VAFA Premier C – Williamstown CYMS: What We Deserve

The batsman grafts his way into the 90’s, but all his work is undone when he plays a loose shot and is caught in the covers. In the commentary box, Michael Clarke intones “That is disappointing, he deserved a hundred!”

 

The player charges through the centre of the MCG, the crowd’s excitement rising with each step taken; the player takes a couple of bounces, baulks an opponent, runs into the arc, and launches the Sherrin from 40 metres out. Only for the ball to slew off the side of his boot and through for a behind. Bruce McAvaney shrieks into his microphone: “That is such a shame, he deserved a goal for that…”

 

I describe the above passages of sporting play not for the purpose of pointing out that Clarke is not the greatest of commentators (Channel 7 and Fox concur), or that Bruce is prone to bouts of hyperbole. That much we know. As a life-long student of the English language, I use the paragraphs to demonstrate what I believe is the constant and frustrating misuse of the word deserve. He deserved this. She deserved that. Did the batsman who played an irresponsibly rash stroke really deserve a century? Did the footballer who shanked his kick truly deserve a goal?
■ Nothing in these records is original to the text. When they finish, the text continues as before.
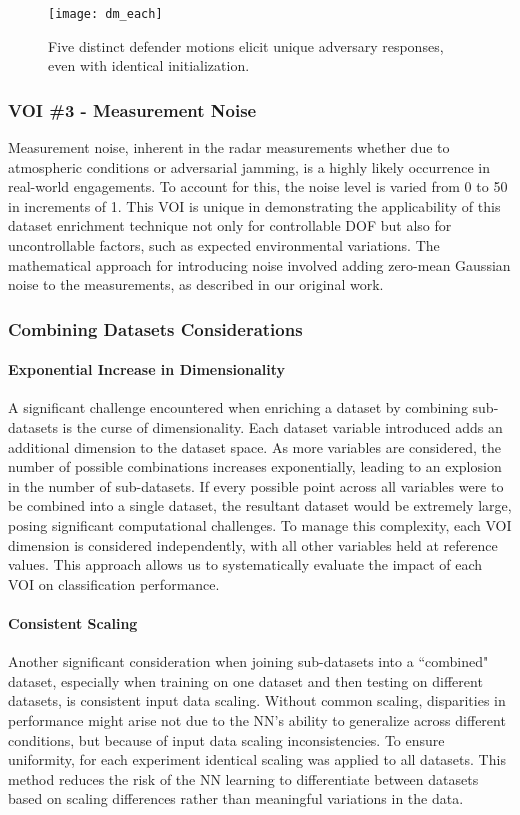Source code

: \documentclass[journal]{IEEEtran} %
\begin{document}
\begin{figure}[h]
    \centering
    \texttt{[image: dm\_each]}
    \caption{Five distinct defender motions elicit unique adversary responses, even with identical  initialization.}
    \label{fig:dm_each}
\end{figure}


\subsubsection{VOI \#3 - Measurement Noise}
Measurement noise, inherent in the radar measurements whether due to atmospheric conditions or adversarial jamming, is a highly likely occurrence in real-world engagements. To account for this, the noise level is varied from 0 to 50 in increments of 1. This VOI is unique in demonstrating the applicability of this dataset enrichment technique not only for controllable DOF but also for uncontrollable factors, such as expected environmental variations. The mathematical approach for introducing noise involved adding zero-mean Gaussian noise to the measurements, as described in our original work.


\subsubsection{Combining Datasets Considerations}
\paragraph{Exponential Increase in Dimensionality}
A significant challenge encountered when enriching a dataset by combining sub-datasets is the curse of dimensionality. Each dataset variable introduced adds an additional dimension to the dataset space. As more variables are considered, the number of possible combinations increases exponentially, leading to an explosion in the number of sub-datasets. If every possible point across all variables were to be combined into a single dataset, the resultant dataset would be extremely large, posing significant computational challenges. To manage this complexity, each VOI dimension is considered independently, with all other variables held at reference values. This approach allows us to systematically evaluate the impact of each VOI on classification performance.
\paragraph{Consistent Scaling}
Another significant consideration when joining sub-datasets into a ``combined" dataset, especially when training on one dataset and then testing on different datasets, is consistent input data scaling. Without common scaling, disparities in performance might arise not due to the NN's ability to generalize across different conditions, but because of input data scaling inconsistencies. To ensure uniformity, for each experiment identical scaling was applied to all datasets. This method reduces the risk of the NN learning to differentiate between datasets based on scaling differences rather than meaningful variations in the data.
\end{document}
In both instances, I would answer resoundingly in the negative.

 

What about the sprinters who competed against Usain Bolt (remember when he was a sprinter, not a soccer player)? They may well have prepared for twice as long and trained twice as hard as Bolt. Does that mean that they deserved to beat him? Or, conversely, did Bolt deserve his numerous gold medals because he had the most natural talent and ability? Sure, he too would need to have prepared, but maybe not quite as much as the next man.

 

We are told from an early age that, in life, we get what we deserve. But do we? Does the corporate crook who rips off unsuspecting clients deserve to live a happy and comfortable life? Does the caring, devoted and generous woman who lives a selfless life deserve to be struck down with a terminal illness? Again, for most people the obvious answer to both of these questions is “No”. But maybe we all get what we deserve in the next life?

 

The CYs have won 16 matches this season. If we defeat Old Geelong on Saturday, we will have won 17 of our 18 home-and-away games. Such a record has determined that the team has deserved to finish in top spot, but nothing more. Come the finals, these performances offer no guarantees other than the knowledge that we have, at some stage during the season, defeated the opponent we are to play. In 2016, Caulfield Grammarians were the top-placed team, and exited the finals in “straight sets”. Did they get what they deserved?

 

The lessons are salutary: until we win a final in season 2018, we will really not have deserved anything.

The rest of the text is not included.